- _Exercise brief_:
Using the listing below, say how many lines have the string "Console" in them, giving the number alone.

- _Information given_:
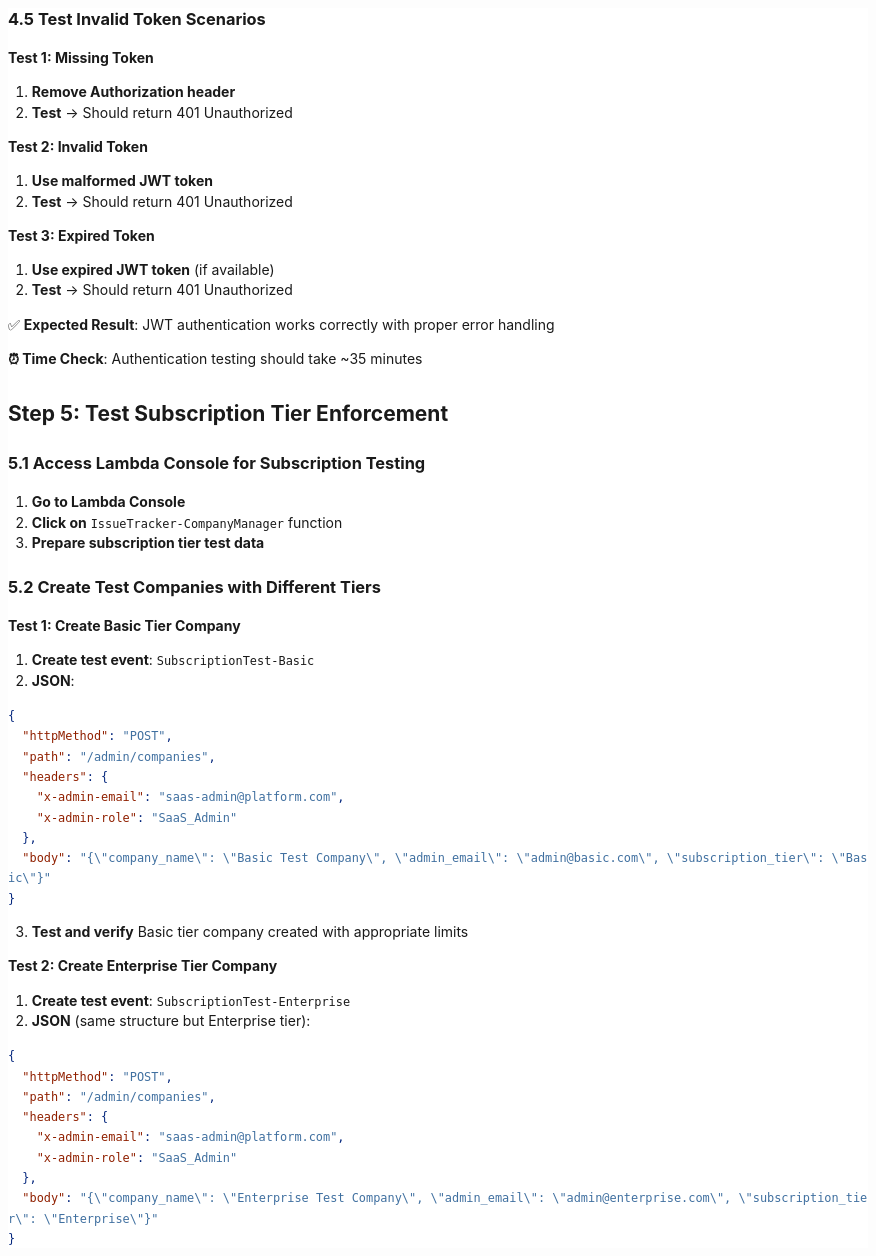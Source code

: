 ### 4.5 Test Invalid Token Scenarios

**Test 1: Missing Token**
1. **Remove Authorization header**
2. **Test** → Should return 401 Unauthorized

**Test 2: Invalid Token**
1. **Use malformed JWT token**
2. **Test** → Should return 401 Unauthorized

**Test 3: Expired Token**
1. **Use expired JWT token** (if available)
2. **Test** → Should return 401 Unauthorized

✅ **Expected Result**: JWT authentication works correctly with proper error handling

**⏰ Time Check**: Authentication testing should take ~35 minutes

## Step 5: Test Subscription Tier Enforcement

### 5.1 Access Lambda Console for Subscription Testing

1. **Go to Lambda Console**
2. **Click on** `IssueTracker-CompanyManager` function
3. **Prepare subscription tier test data**

### 5.2 Create Test Companies with Different Tiers

**Test 1: Create Basic Tier Company**

1. **Create test event**: `SubscriptionTest-Basic`
2. **JSON**:

```json
{
  "httpMethod": "POST",
  "path": "/admin/companies",
  "headers": {
    "x-admin-email": "saas-admin@platform.com",
    "x-admin-role": "SaaS_Admin"
  },
  "body": "{\"company_name\": \"Basic Test Company\", \"admin_email\": \"admin@basic.com\", \"subscription_tier\": \"Basic\"}"
}
```

3. **Test and verify** Basic tier company created with appropriate limits

**Test 2: Create Enterprise Tier Company**

1. **Create test event**: `SubscriptionTest-Enterprise`
2. **JSON** (same structure but Enterprise tier):

```json
{
  "httpMethod": "POST",
  "path": "/admin/companies",
  "headers": {
    "x-admin-email": "saas-admin@platform.com",
    "x-admin-role": "SaaS_Admin"
  },
  "body": "{\"company_name\": \"Enterprise Test Company\", \"admin_email\": \"admin@enterprise.com\", \"subscription_tier\": \"Enterprise\"}"
}
```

- _Expected output_:
2